The entries below are to be transcribed in full, without their images.

Task inputs

::::::::::

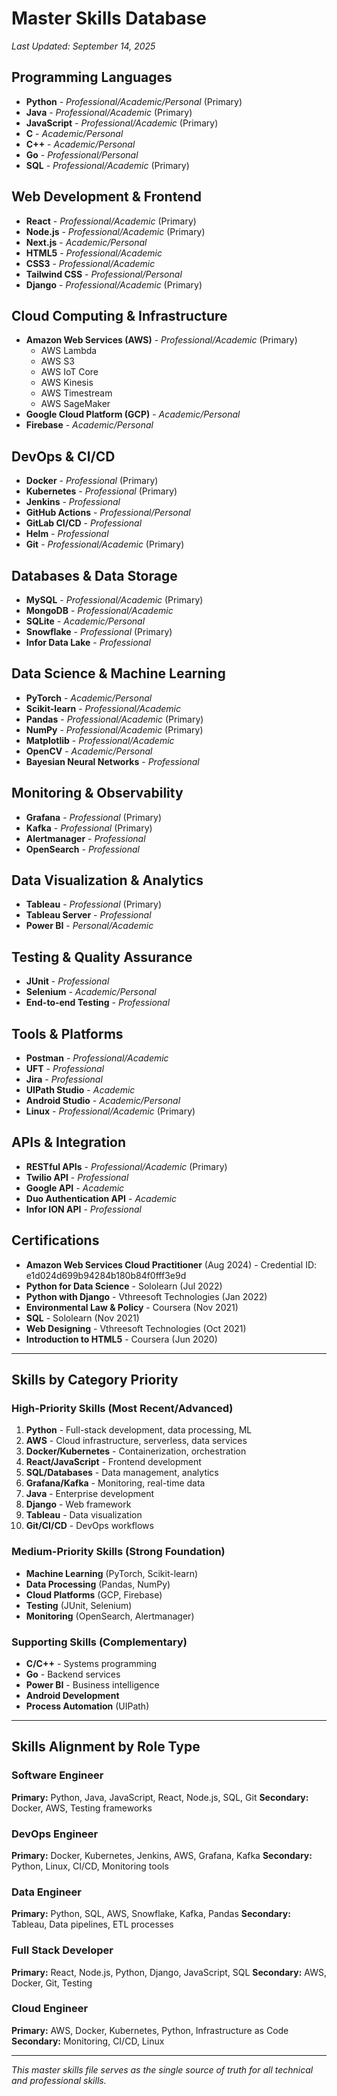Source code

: # Master Skills Database

_Last Updated: September 14, 2025_

## Programming Languages

- **Python** - _Professional/Academic/Personal_ (Primary)
- **Java** - _Professional/Academic_ (Primary)
- **JavaScript** - _Professional/Academic_ (Primary)
- **C** - _Academic/Personal_
- **C++** - _Academic/Personal_
- **Go** - _Professional/Personal_
- **SQL** - _Professional/Academic_ (Primary)

## Web Development & Frontend

- **React** - _Professional/Academic_ (Primary)
- **Node.js** - _Professional/Academic_ (Primary)
- **Next.js** - _Academic/Personal_
- **HTML5** - _Professional/Academic_
- **CSS3** - _Professional/Academic_
- **Tailwind CSS** - _Professional/Personal_
- **Django** - _Professional/Academic_ (Primary)

## Cloud Computing & Infrastructure

- **Amazon Web Services (AWS)** - _Professional/Academic_ (Primary)
  - AWS Lambda
  - AWS S3
  - AWS IoT Core
  - AWS Kinesis
  - AWS Timestream
  - AWS SageMaker
- **Google Cloud Platform (GCP)** - _Academic/Personal_
- **Firebase** - _Academic/Personal_

## DevOps & CI/CD

- **Docker** - _Professional_ (Primary)
- **Kubernetes** - _Professional_ (Primary)
- **Jenkins** - _Professional_
- **GitHub Actions** - _Professional/Personal_
- **GitLab CI/CD** - _Professional_
- **Helm** - _Professional_
- **Git** - _Professional/Academic_ (Primary)

## Databases & Data Storage

- **MySQL** - _Professional/Academic_ (Primary)
- **MongoDB** - _Professional/Academic_
- **SQLite** - _Academic/Personal_
- **Snowflake** - _Professional_ (Primary)
- **Infor Data Lake** - _Professional_

## Data Science & Machine Learning

- **PyTorch** - _Academic/Personal_
- **Scikit-learn** - _Professional/Academic_
- **Pandas** - _Professional/Academic_ (Primary)
- **NumPy** - _Professional/Academic_ (Primary)
- **Matplotlib** - _Professional/Academic_
- **OpenCV** - _Academic/Personal_
- **Bayesian Neural Networks** - _Professional_

## Monitoring & Observability

- **Grafana** - _Professional_ (Primary)
- **Kafka** - _Professional_ (Primary)
- **Alertmanager** - _Professional_
- **OpenSearch** - _Professional_

## Data Visualization & Analytics

- **Tableau** - _Professional_ (Primary)
- **Tableau Server** - _Professional_
- **Power BI** - _Personal/Academic_

## Testing & Quality Assurance

- **JUnit** - _Professional_
- **Selenium** - _Academic/Personal_
- **End-to-end Testing** - _Professional_

## Tools & Platforms

- **Postman** - _Professional/Academic_
- **UFT** - _Professional_
- **Jira** - _Professional_
- **UIPath Studio** - _Academic_
- **Android Studio** - _Academic/Personal_
- **Linux** - _Professional/Academic_ (Primary)

## APIs & Integration

- **RESTful APIs** - _Professional/Academic_ (Primary)
- **Twilio API** - _Professional_
- **Google API** - _Academic_
- **Duo Authentication API** - _Academic_
- **Infor ION API** - _Professional_

## Certifications

- **Amazon Web Services Cloud Practitioner** (Aug 2024) - Credential ID: e1d024d699b94284b180b84f0fff3e9d
- **Python for Data Science** - Sololearn (Jul 2022)
- **Python with Django** - Vthreesoft Technologies (Jan 2022)
- **Environmental Law & Policy** - Coursera (Nov 2021)
- **SQL** - Sololearn (Nov 2021)
- **Web Designing** - Vthreesoft Technologies (Oct 2021)
- **Introduction to HTML5** - Coursera (Jun 2020)

---

## Skills by Category Priority

### High-Priority Skills (Most Recent/Advanced)

1. **Python** - Full-stack development, data processing, ML
2. **AWS** - Cloud infrastructure, serverless, data services
3. **Docker/Kubernetes** - Containerization, orchestration
4. **React/JavaScript** - Frontend development
5. **SQL/Databases** - Data management, analytics
6. **Grafana/Kafka** - Monitoring, real-time data
7. **Java** - Enterprise development
8. **Django** - Web framework
9. **Tableau** - Data visualization
10. **Git/CI/CD** - DevOps workflows

### Medium-Priority Skills (Strong Foundation)

- **Machine Learning** (PyTorch, Scikit-learn)
- **Data Processing** (Pandas, NumPy)
- **Cloud Platforms** (GCP, Firebase)
- **Testing** (JUnit, Selenium)
- **Monitoring** (OpenSearch, Alertmanager)

### Supporting Skills (Complementary)

- **C/C++** - Systems programming
- **Go** - Backend services
- **Power BI** - Business intelligence
- **Android Development**
- **Process Automation** (UIPath)

---

## Skills Alignment by Role Type

### Software Engineer

**Primary:** Python, Java, JavaScript, React, Node.js, SQL, Git
**Secondary:** Docker, AWS, Testing frameworks

### DevOps Engineer

**Primary:** Docker, Kubernetes, Jenkins, AWS, Grafana, Kafka
**Secondary:** Python, Linux, CI/CD, Monitoring tools

### Data Engineer

**Primary:** Python, SQL, AWS, Snowflake, Kafka, Pandas
**Secondary:** Tableau, Data pipelines, ETL processes

### Full Stack Developer

**Primary:** React, Node.js, Python, Django, JavaScript, SQL
**Secondary:** AWS, Docker, Git, Testing

### Cloud Engineer

**Primary:** AWS, Docker, Kubernetes, Python, Infrastructure as Code
**Secondary:** Monitoring, CI/CD, Linux

---

_This master skills file serves as the single source of truth for all technical and professional skills._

::::::::::

Solution
Source code

: # Master Skills Database

_Last Updated: September 14, 2025_

## Programming Languages

- **Python** - _Professional/Academic/Personal_ (Primary)
- **Java** - _Professional/Academic_ (Primary)
- **JavaScript** - _Professional/Academic_ (Primary)
- **C** - _Academic/Personal_
- **C++** - _Academic/Personal_
- **Go** - _Professional/Personal_
- **SQL** - _Professional/Academic_ (Primary)

## Web Development & Frontend

- **React** - _Professional/Academic_ (Primary)
- **Node.js** - _Professional/Academic_ (Primary)
- **Next.js** - _Academic/Personal_
- **HTML5** - _Professional/Academic_
- **CSS3** - _Professional/Academic_
- **Tailwind CSS** - _Professional/Personal_
- **Django** - _Professional/Academic_ (Primary)

## Cloud Computing & Infrastructure

- **Amazon Web Services (AWS)** - _Professional/Academic_ (Primary)
  - AWS Lambda
  - AWS S3
  - AWS IoT Core
  - AWS Kinesis
  - AWS Timestream
  - AWS SageMaker
- **Google Cloud Platform (GCP)** - _Academic/Personal_
- **Firebase** - _Academic/Personal_

## DevOps & CI/CD

- **Docker** - _Professional_ (Primary)
- **Kubernetes** - _Professional_ (Primary)
- **Jenkins** - _Professional_
- **GitHub Actions** - _Professional/Personal_
- **GitLab CI/CD** - _Professional_
- **Helm** - _Professional_
- **Git** - _Professional/Academic_ (Primary)

## Databases & Data Storage

- **MySQL** - _Professional/Academic_ (Primary)
- **MongoDB** - _Professional/Academic_
- **SQLite** - _Academic/Personal_
- **Snowflake** - _Professional_ (Primary)
- **Infor Data Lake** - _Professional_

## Data Science & Machine Learning

- **PyTorch** - _Academic/Personal_
- **Scikit-learn** - _Professional/Academic_
- **Pandas** - _Professional/Academic_ (Primary)
- **NumPy** - _Professional/Academic_ (Primary)
- **Matplotlib** - _Professional/Academic_
- **OpenCV** - _Academic/Personal_
- **Bayesian Neural Networks** - _Professional_

## Monitoring & Observability

- **Grafana** - _Professional_ (Primary)
- **Kafka** - _Professional_ (Primary)
- **Alertmanager** - _Professional_
- **OpenSearch** - _Professional_

## Data Visualization & Analytics

- **Tableau** - _Professional_ (Primary)
- **Tableau Server** - _Professional_
- **Power BI** - _Personal/Academic_

## Testing & Quality Assurance

- **JUnit** - _Professional_
- **Selenium** - _Academic/Personal_
- **End-to-end Testing** - _Professional_

## Tools & Platforms

- **Postman** - _Professional/Academic_
- **UFT** - _Professional_
- **Jira** - _Professional_
- **UIPath Studio** - _Academic_
- **Android Studio** - _Academic/Personal_
- **Linux** - _Professional/Academic_ (Primary)

## APIs & Integration

- **RESTful APIs** - _Professional/Academic_ (Primary)
- **Twilio API** - _Professional_
- **Google API** - _Academic_
- **Duo Authentication API** - _Academic_
- **Infor ION API** - _Professional_

## Certifications

- **Amazon Web Services Cloud Practitioner** (Aug 2024) - Credential ID: e1d024d699b94284b180b84f0fff3e9d
- **Python for Data Science** - Sololearn (Jul 2022)
- **Python with Django** - Vthreesoft Technologies (Jan 2022)
- **Environmental Law & Policy** - Coursera (Nov 2021)
- **SQL** - Sololearn (Nov 2021)
- **Web Designing** - Vthreesoft Technologies (Oct 2021)
- **Introduction to HTML5** - Coursera (Jun 2020)

---

## Skills by Category Priority

### High-Priority Skills (Most Recent/Advanced)

1. **Python** - Full-stack development, data processing, ML
2. **AWS** - Cloud infrastructure, serverless, data services
3. **Docker/Kubernetes** - Containerization, orchestration
4. **React/JavaScript** - Frontend development
5. **SQL/Databases** - Data management, analytics
6. **Grafana/Kafka** - Monitoring, real-time data
7. **Java** - Enterprise development
8. **Django** - Web framework
9. **Tableau** - Data visualization
10. **Git/CI/CD** - DevOps workflows

### Medium-Priority Skills (Strong Foundation)

- **Machine Learning** (PyTorch, Scikit-learn)
- **Data Processing** (Pandas, NumPy)
- **Cloud Platforms** (GCP, Firebase)
- **Testing** (JUnit, Selenium)
- **Monitoring** (OpenSearch, Alertmanager)

### Supporting Skills (Complementary)

- **C/C++** - Systems programming
- **Go** - Backend services
- **Power BI** - Business intelligence
- **Android Development**
- **Process Automation** (UIPath)

---

## Skills Alignment by Role Type

### Software Engineer

**Primary:** Python, Java, JavaScript, React, Node.js, SQL, Git
**Secondary:** Docker, AWS, Testing frameworks

### DevOps Engineer

**Primary:** Docker, Kubernetes, Jenkins, AWS, Grafana, Kafka
**Secondary:** Python, Linux, CI/CD, Monitoring tools

### Data Engineer

**Primary:** Python, SQL, AWS, Snowflake, Kafka, Pandas
**Secondary:** Tableau, Data pipelines, ETL processes

### Full Stack Developer

**Primary:** React, Node.js, Python, Django, JavaScript, SQL
**Secondary:** AWS, Docker, Git, Testing

### Cloud Engineer

**Primary:** AWS, Docker, Kubernetes, Python, Infrastructure as Code
**Secondary:** Monitoring, CI/CD, Linux

---

_This master skills file serves as the single source of truth for all technical and professional skills._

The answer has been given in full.